:: DESCRIPTION OF THE TASK ::
Only the lines from the opening of the material through the line bearing "Amnir yeḍran deg 8 mayyu 45" should be reproduced, exactly and without pictures.
DATA EXTRACT Block Start
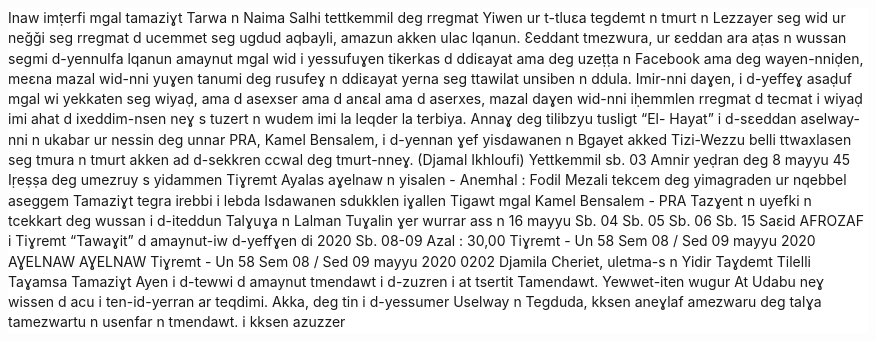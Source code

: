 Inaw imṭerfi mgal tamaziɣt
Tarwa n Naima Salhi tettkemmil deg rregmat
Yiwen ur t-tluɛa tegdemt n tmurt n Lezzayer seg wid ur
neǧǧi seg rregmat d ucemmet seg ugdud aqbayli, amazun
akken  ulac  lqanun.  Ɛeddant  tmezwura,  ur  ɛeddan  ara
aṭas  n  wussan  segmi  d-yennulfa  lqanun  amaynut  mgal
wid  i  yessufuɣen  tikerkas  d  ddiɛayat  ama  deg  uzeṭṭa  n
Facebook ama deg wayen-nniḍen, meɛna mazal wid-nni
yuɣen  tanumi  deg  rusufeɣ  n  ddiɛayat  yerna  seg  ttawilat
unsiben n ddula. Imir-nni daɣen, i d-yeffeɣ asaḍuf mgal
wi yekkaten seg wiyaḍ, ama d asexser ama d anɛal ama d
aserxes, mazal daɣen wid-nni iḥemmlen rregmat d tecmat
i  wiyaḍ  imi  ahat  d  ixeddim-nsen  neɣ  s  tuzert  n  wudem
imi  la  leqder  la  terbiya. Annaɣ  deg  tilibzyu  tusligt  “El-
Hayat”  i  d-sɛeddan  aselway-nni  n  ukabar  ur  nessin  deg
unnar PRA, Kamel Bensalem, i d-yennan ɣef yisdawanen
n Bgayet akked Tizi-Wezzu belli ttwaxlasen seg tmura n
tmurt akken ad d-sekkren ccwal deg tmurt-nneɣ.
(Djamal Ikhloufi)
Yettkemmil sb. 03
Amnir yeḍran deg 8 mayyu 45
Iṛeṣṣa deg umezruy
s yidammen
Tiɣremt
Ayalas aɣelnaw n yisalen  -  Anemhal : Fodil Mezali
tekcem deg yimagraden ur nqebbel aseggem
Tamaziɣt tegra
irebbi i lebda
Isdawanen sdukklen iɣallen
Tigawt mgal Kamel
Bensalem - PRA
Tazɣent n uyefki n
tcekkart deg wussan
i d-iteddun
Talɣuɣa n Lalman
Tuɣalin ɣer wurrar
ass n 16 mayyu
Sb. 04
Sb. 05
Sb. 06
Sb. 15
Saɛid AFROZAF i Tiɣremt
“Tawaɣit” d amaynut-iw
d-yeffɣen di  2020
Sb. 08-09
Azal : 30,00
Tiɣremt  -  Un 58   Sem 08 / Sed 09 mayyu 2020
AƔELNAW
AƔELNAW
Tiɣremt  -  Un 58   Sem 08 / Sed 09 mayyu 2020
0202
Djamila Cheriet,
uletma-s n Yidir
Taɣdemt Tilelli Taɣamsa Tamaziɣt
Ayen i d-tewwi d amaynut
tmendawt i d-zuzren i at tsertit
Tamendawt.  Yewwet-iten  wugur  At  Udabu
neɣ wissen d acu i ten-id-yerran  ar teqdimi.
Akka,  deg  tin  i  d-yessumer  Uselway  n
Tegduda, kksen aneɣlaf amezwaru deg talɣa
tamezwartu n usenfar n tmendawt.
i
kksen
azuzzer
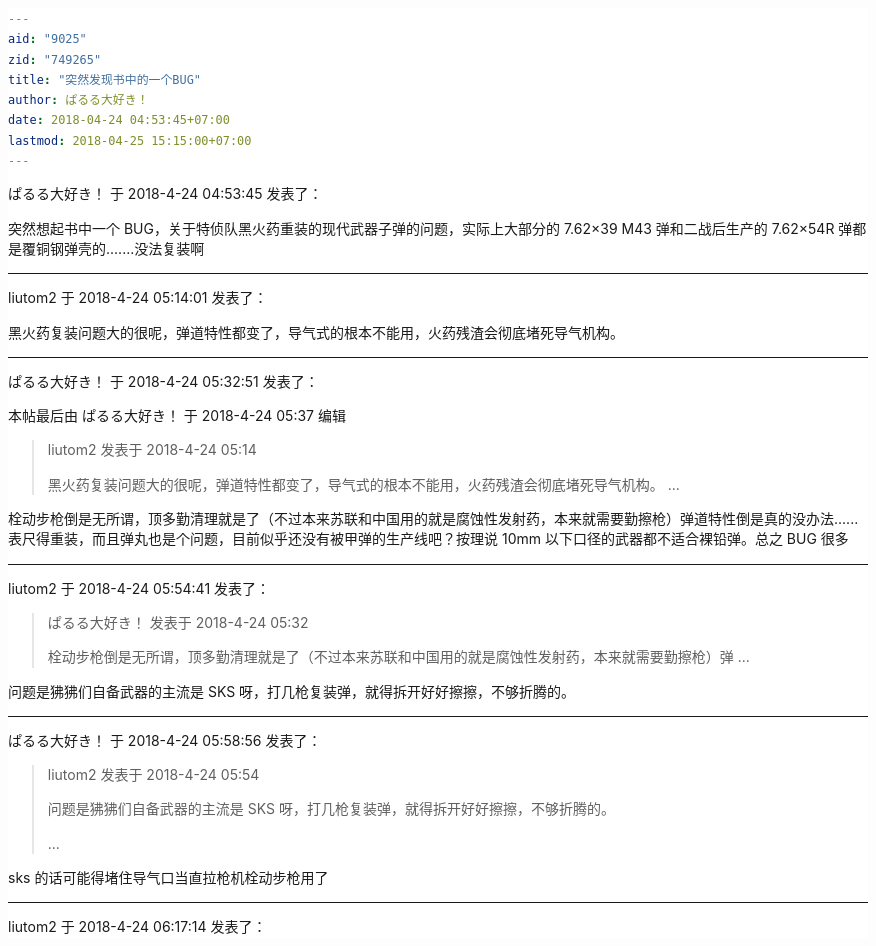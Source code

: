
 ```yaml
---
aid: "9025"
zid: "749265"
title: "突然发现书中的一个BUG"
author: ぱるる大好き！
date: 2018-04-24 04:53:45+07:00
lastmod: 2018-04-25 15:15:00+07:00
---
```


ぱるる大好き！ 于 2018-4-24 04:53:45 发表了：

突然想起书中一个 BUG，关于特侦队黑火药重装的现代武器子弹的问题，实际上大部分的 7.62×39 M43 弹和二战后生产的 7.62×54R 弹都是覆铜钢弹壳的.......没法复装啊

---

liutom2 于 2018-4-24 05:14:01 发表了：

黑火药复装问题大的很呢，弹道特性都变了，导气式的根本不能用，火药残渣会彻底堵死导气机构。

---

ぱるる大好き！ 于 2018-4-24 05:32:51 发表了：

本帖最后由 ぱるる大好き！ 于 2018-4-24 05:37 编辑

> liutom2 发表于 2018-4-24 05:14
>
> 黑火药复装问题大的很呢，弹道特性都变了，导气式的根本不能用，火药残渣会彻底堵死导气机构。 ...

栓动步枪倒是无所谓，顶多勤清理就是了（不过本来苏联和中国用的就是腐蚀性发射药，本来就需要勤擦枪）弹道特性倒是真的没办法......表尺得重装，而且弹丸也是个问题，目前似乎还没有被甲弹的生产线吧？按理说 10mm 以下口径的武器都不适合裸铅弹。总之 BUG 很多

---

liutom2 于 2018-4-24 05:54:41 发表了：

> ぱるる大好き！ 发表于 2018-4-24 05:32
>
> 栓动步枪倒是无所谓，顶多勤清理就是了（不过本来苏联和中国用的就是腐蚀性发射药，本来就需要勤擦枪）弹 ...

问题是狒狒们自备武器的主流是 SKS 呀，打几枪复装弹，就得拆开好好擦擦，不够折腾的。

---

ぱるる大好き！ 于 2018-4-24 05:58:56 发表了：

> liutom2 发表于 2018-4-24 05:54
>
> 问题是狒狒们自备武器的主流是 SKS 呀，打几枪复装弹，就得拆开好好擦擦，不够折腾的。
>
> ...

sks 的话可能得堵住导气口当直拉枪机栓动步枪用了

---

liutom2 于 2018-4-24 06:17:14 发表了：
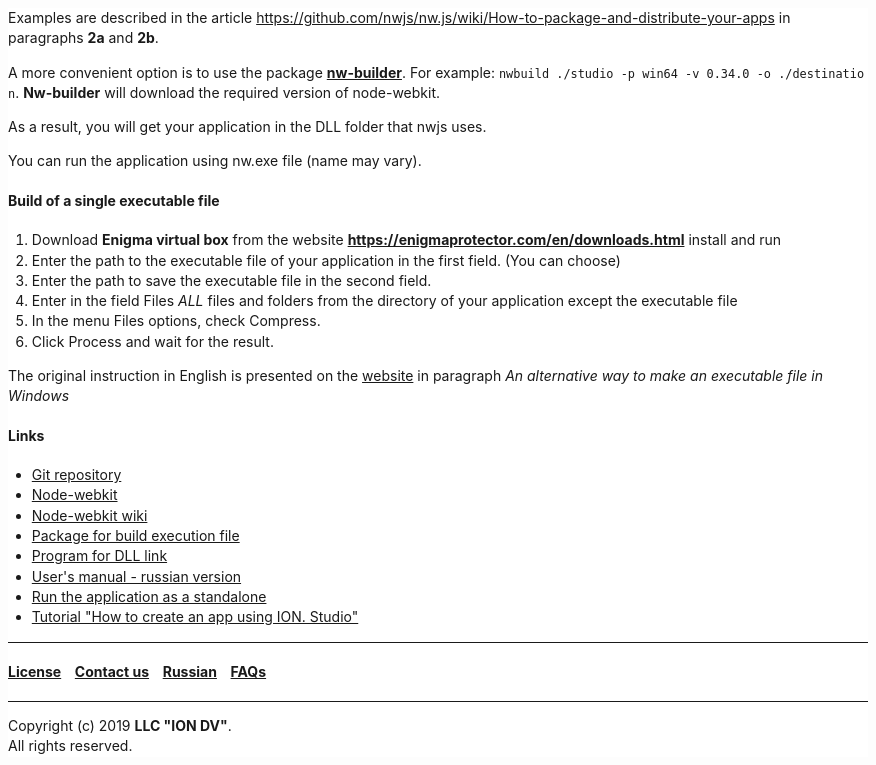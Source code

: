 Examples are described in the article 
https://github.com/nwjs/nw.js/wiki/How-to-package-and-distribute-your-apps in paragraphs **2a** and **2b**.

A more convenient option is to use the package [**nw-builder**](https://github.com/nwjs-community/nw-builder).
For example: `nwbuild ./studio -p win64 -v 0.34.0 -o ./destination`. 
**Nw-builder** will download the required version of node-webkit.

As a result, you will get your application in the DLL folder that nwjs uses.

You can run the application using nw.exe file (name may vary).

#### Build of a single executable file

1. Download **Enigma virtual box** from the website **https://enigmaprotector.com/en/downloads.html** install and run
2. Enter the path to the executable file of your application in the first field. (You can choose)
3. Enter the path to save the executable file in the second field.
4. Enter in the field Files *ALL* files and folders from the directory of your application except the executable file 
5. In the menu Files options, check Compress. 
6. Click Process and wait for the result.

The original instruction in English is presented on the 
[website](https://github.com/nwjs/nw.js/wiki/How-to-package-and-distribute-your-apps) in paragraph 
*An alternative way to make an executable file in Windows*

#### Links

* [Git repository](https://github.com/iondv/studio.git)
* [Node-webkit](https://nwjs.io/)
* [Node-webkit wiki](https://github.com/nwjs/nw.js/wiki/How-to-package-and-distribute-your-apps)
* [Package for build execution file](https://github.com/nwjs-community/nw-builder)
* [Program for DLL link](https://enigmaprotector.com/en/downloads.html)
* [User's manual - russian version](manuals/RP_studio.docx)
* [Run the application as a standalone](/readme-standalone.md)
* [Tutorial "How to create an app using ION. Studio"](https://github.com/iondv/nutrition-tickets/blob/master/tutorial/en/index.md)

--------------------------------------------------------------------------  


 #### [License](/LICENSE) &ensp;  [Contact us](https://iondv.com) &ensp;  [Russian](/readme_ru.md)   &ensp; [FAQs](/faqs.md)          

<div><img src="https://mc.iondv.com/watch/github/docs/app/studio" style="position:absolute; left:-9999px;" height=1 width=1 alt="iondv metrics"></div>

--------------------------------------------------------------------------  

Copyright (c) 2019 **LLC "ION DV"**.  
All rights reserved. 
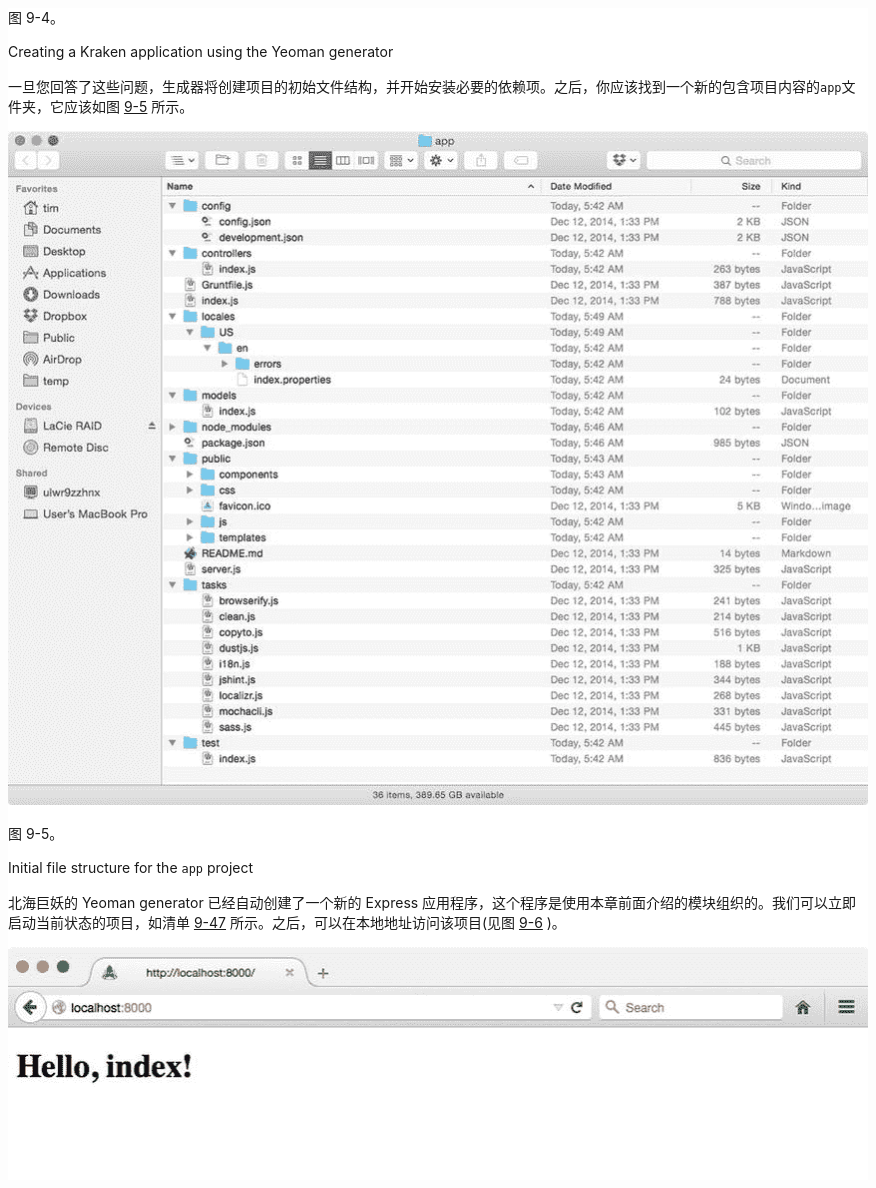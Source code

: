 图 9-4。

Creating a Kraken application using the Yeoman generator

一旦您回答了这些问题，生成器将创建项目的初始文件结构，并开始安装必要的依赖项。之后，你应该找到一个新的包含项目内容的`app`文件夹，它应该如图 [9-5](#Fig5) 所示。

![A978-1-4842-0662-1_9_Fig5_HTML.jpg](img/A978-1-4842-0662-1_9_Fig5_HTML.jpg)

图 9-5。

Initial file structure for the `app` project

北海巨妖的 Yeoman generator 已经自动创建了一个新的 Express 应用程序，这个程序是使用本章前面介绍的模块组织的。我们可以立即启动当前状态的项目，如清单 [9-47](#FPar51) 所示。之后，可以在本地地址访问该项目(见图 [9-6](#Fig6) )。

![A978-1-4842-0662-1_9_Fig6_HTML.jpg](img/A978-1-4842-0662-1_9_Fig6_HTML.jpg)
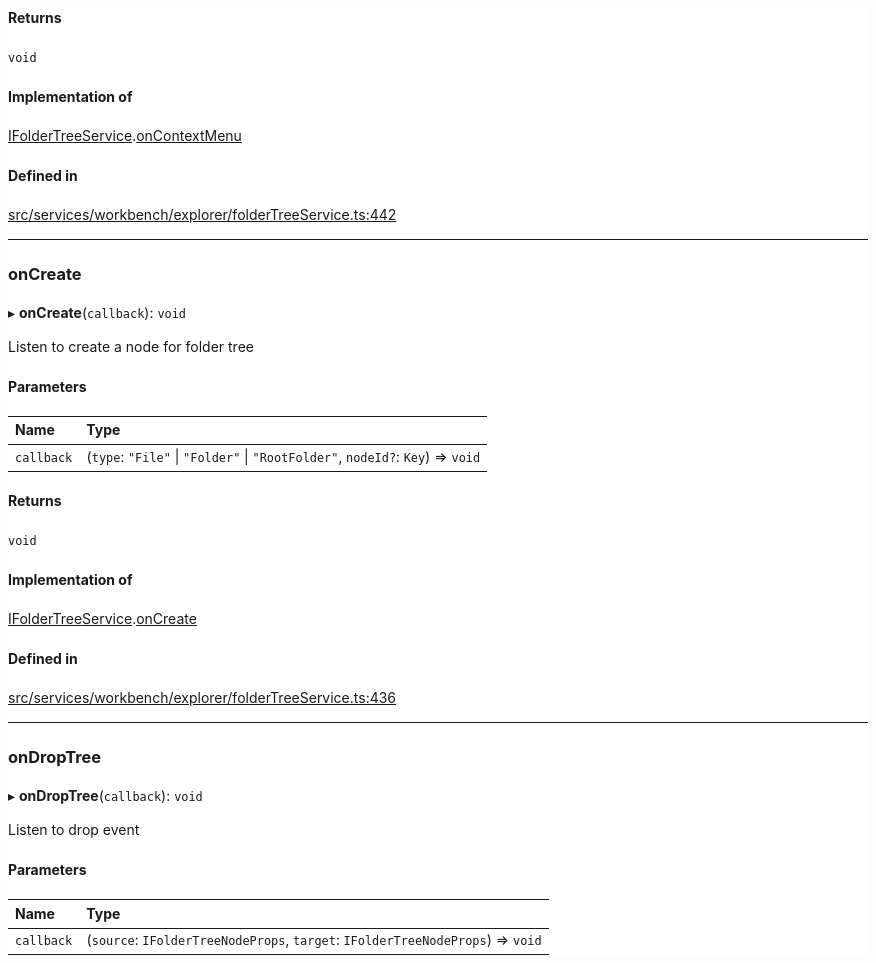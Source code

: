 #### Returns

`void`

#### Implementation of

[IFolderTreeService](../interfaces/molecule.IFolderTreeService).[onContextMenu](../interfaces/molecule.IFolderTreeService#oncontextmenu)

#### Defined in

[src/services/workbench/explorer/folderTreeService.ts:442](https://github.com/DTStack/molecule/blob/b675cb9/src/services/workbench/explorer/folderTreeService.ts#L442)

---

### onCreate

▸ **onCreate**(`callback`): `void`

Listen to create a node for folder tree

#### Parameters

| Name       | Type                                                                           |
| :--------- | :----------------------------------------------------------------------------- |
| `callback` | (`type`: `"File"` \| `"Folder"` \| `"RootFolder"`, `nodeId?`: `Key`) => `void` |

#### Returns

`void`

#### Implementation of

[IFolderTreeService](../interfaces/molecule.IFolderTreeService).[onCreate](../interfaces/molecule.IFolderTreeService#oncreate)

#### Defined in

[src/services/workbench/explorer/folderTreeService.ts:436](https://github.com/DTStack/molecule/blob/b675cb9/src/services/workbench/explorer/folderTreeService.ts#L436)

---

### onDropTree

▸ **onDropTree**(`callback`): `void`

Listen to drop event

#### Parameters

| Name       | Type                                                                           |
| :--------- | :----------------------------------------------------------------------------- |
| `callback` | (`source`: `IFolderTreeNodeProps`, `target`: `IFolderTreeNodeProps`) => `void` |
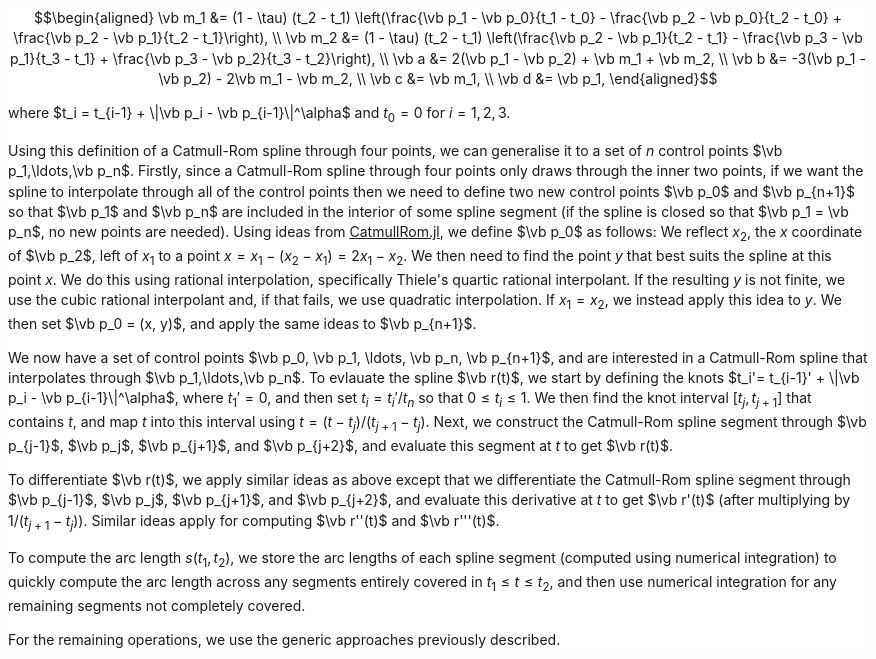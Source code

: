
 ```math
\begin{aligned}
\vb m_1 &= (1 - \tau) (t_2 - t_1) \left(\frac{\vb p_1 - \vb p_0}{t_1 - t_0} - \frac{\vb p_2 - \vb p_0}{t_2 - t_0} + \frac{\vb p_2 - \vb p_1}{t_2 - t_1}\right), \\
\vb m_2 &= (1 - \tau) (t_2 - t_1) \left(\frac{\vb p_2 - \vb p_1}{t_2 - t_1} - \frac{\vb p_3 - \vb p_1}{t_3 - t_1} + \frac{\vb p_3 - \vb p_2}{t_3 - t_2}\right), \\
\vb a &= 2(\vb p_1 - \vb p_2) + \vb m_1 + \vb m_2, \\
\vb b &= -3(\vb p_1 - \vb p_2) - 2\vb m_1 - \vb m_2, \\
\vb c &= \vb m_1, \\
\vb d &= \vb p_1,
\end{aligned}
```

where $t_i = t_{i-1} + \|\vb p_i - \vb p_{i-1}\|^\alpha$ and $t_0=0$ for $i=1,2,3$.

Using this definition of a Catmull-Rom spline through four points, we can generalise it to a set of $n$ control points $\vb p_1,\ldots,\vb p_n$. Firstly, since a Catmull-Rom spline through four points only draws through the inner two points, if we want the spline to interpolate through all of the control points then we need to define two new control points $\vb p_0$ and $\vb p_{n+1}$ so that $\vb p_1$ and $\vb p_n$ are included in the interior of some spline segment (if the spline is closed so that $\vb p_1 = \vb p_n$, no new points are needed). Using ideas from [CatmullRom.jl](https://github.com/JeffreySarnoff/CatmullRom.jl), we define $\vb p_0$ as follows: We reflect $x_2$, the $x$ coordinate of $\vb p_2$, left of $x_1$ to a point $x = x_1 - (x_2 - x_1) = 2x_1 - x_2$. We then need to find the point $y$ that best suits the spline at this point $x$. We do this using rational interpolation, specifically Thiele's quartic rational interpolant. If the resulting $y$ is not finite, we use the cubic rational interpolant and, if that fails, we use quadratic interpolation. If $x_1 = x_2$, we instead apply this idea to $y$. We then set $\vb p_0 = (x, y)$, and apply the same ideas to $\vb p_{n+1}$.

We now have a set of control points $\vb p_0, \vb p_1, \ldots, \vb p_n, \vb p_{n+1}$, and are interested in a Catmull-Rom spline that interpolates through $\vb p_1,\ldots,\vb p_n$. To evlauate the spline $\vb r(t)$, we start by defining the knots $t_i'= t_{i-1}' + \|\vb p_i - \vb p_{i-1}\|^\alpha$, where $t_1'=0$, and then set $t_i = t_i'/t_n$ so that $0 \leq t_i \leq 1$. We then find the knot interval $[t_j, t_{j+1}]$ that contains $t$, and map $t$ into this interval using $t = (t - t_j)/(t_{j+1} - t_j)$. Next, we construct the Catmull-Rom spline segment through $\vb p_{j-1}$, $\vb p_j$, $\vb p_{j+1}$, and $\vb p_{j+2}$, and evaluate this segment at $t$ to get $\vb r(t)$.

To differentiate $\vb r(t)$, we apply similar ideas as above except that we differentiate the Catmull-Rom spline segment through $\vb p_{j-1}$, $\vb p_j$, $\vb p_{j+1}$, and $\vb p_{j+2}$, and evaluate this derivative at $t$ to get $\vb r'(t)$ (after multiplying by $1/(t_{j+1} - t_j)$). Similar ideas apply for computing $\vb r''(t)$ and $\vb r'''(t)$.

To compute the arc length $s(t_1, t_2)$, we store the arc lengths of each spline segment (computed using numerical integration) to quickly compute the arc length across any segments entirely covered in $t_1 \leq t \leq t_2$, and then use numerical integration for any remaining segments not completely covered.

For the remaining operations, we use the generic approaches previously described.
DATA EXTRACT Block End
:: ANSWER SPACE ::
Source code

: Inaw imṭerfi mgal tamaziɣt
Tarwa n Naima Salhi tettkemmil deg rregmat
Yiwen ur t-tluɛa tegdemt n tmurt n Lezzayer seg wid ur
neǧǧi seg rregmat d ucemmet seg ugdud aqbayli, amazun
akken  ulac  lqanun.  Ɛeddant  tmezwura,  ur  ɛeddan  ara
aṭas  n  wussan  segmi  d-yennulfa  lqanun  amaynut  mgal
wid  i  yessufuɣen  tikerkas  d  ddiɛayat  ama  deg  uzeṭṭa  n
Facebook ama deg wayen-nniḍen, meɛna mazal wid-nni
yuɣen  tanumi  deg  rusufeɣ  n  ddiɛayat  yerna  seg  ttawilat
unsiben n ddula. Imir-nni daɣen, i d-yeffeɣ asaḍuf mgal
wi yekkaten seg wiyaḍ, ama d asexser ama d anɛal ama d
aserxes, mazal daɣen wid-nni iḥemmlen rregmat d tecmat
i  wiyaḍ  imi  ahat  d  ixeddim-nsen  neɣ  s  tuzert  n  wudem
imi  la  leqder  la  terbiya. Annaɣ  deg  tilibzyu  tusligt  “El-
Hayat”  i  d-sɛeddan  aselway-nni  n  ukabar  ur  nessin  deg
unnar PRA, Kamel Bensalem, i d-yennan ɣef yisdawanen
n Bgayet akked Tizi-Wezzu belli ttwaxlasen seg tmura n
tmurt akken ad d-sekkren ccwal deg tmurt-nneɣ.
(Djamal Ikhloufi)
Yettkemmil sb. 03
Amnir yeḍran deg 8 mayyu 45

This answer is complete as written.